Looking ahead, the complexity of agentic AI is expected to increase as organizations deploy more agents and expand their use cases. This evolution will necessitate robust checks and balances to ensure reliability and accountability. Malhotra highlighted the importance of having human oversight in critical processes, as well as effective monitoring systems to detect issues proactively.

To build confidence in the reliability of AI agents, organizations must prioritize establishing rigorous evaluation frameworks before development begins. Nalawadi stressed the necessity of defining what success looks like for AI agents and incorporating ongoing evaluation as part of the iterative improvement process.
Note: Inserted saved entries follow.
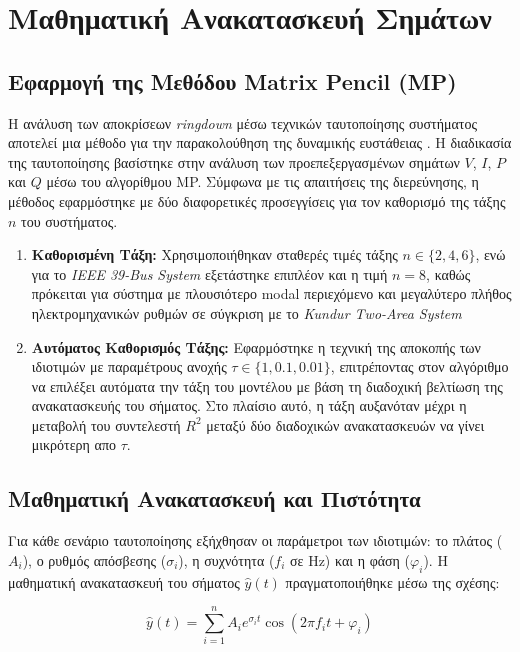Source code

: \documentclass[conference]{IEEEtran}
\begin{document}
\section{Μαθηματική Ανακατασκευή Σημάτων}
\subsection{Εφαρμογή της Μεθόδου Matrix Pencil (MP)}
Η ανάλυση των αποκρίσεων \textit{ringdown} μέσω τεχνικών ταυτοποίησης συστήματος αποτελεί μια μέθοδο για την παρακολούθηση της δυναμικής ευστάθειας \cite{modal2018}. Η διαδικασία της ταυτοποίησης βασίστηκε στην ανάλυση των προεπεξεργασμένων σημάτων $V$, $I$, $P$ και $Q$ μέσω του αλγορίθμου MP. Σύμφωνα με τις απαιτήσεις της διερεύνησης, η μέθοδος εφαρμόστηκε με δύο διαφορετικές προσεγγίσεις για τον καθορισμό της τάξης $n$ του συστήματος. 

\begin{enumerate}
    \item \textbf{Καθορισμένη Τάξη:} Χρησιμοποιήθηκαν σταθερές τιμές τάξης $n \in \{2, 4, 6\}$, ενώ για το \textit{IEEE 39-Bus System} εξετάστηκε επιπλέον και η τιμή $n=8$, καθώς πρόκειται για σύστημα με πλουσιότερο modal περιεχόμενο και μεγαλύτερο πλήθος ηλεκτρομηχανικών ρυθμών σε σύγκριση με το \textit{Kundur Two-Area System}~\cite{sarkar2024drga}
    \item \textbf{Αυτόματος Καθορισμός Τάξης:} Εφαρμόστηκε η τεχνική της αποκοπής των ιδιοτιμών με παραμέτρους ανοχής $\tau \in \{1, 0.1, 0.01\}$, ε\-πι\-τρέ\-πο\-ντας στον αλγόριθμο να επιλέξει αυτόματα την τάξη του μοντέλου με βάση τη διαδοχική βελτίωση της ανακατασκευής του σήματος. Στο πλαίσιο αυτό, η τάξη αυξανόταν μέχρι η μεταβολή του συντελεστή  $R^2$  μεταξύ δύο διαδοχικών ανακατασκευών να γίνει μικρότερη απο $\tau$.
\end{enumerate}

\subsection{Μαθηματική Ανακατασκευή και Πιστότητα}
Για κάθε σενάριο ταυτοποίησης εξήχθησαν οι παράμετροι των ιδιοτιμών: το πλάτος ($A_{i}$), ο ρυθμός απόσβεσης ($\sigma_{i}$), η συχνότητα ($f_{i}$ σε Hz) και η φάση ($\varphi_{i}$). Η μαθηματική ανακατασκευή του σήματος $\hat{y}(t)$ πραγματοποιήθηκε μέσω της σχέσης:

\begin{equation}
\hat{y}(t)=\sum_{i=1}^{n}A_{i}e^{\sigma_{i}t}\cos(2\pi f_{i}t+\varphi_{i})
\label{eq:reconstruction}
\end{equation}
\end{document}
This proactive approach helps mitigate risks associated with introducing non-deterministic behaviors inherent in AI systems.

Waanders added that simulating various scenarios at scale is essential for understanding how AI agents respond under different conditions. By pushing agents through numerous interactions, organizations can identify potential pitfalls and optimize their performance, ensuring that they meet the evolving demands of their users.

FAQ

What is agentic AI? Agentic AI refers to intelligent agents capable of autonomously performing tasks and making decisions based on data and user interactions. These agents are designed to enhance operational efficiency and improve customer engagement.

How can AI agents benefit my organization? AI agents can provide significant benefits, including cost savings, improved customer conversion rates, and the ability for human employees to focus on more strategic and value-added tasks.

What challenges do organizations face when implementing AI agents? Organizations may encounter several challenges, including managing the complexity of multiple AI agents, ensuring reliable performance, and establishing robust evaluation and monitoring systems.

How can companies prepare for the increasing complexity of agentic AI? Companies should implement rigorous evaluation frameworks, prioritize human oversight for critical processes, and invest in vendor relationships to enhance their AI capabilities and ensure ongoing adaptation to new technologies.

What role do vendor relationships play in the success of agentic AI? Vendor relationships can provide specialized expertise, access to advanced technologies, and ongoing support necessary for maintaining and scaling AI solutions effectively.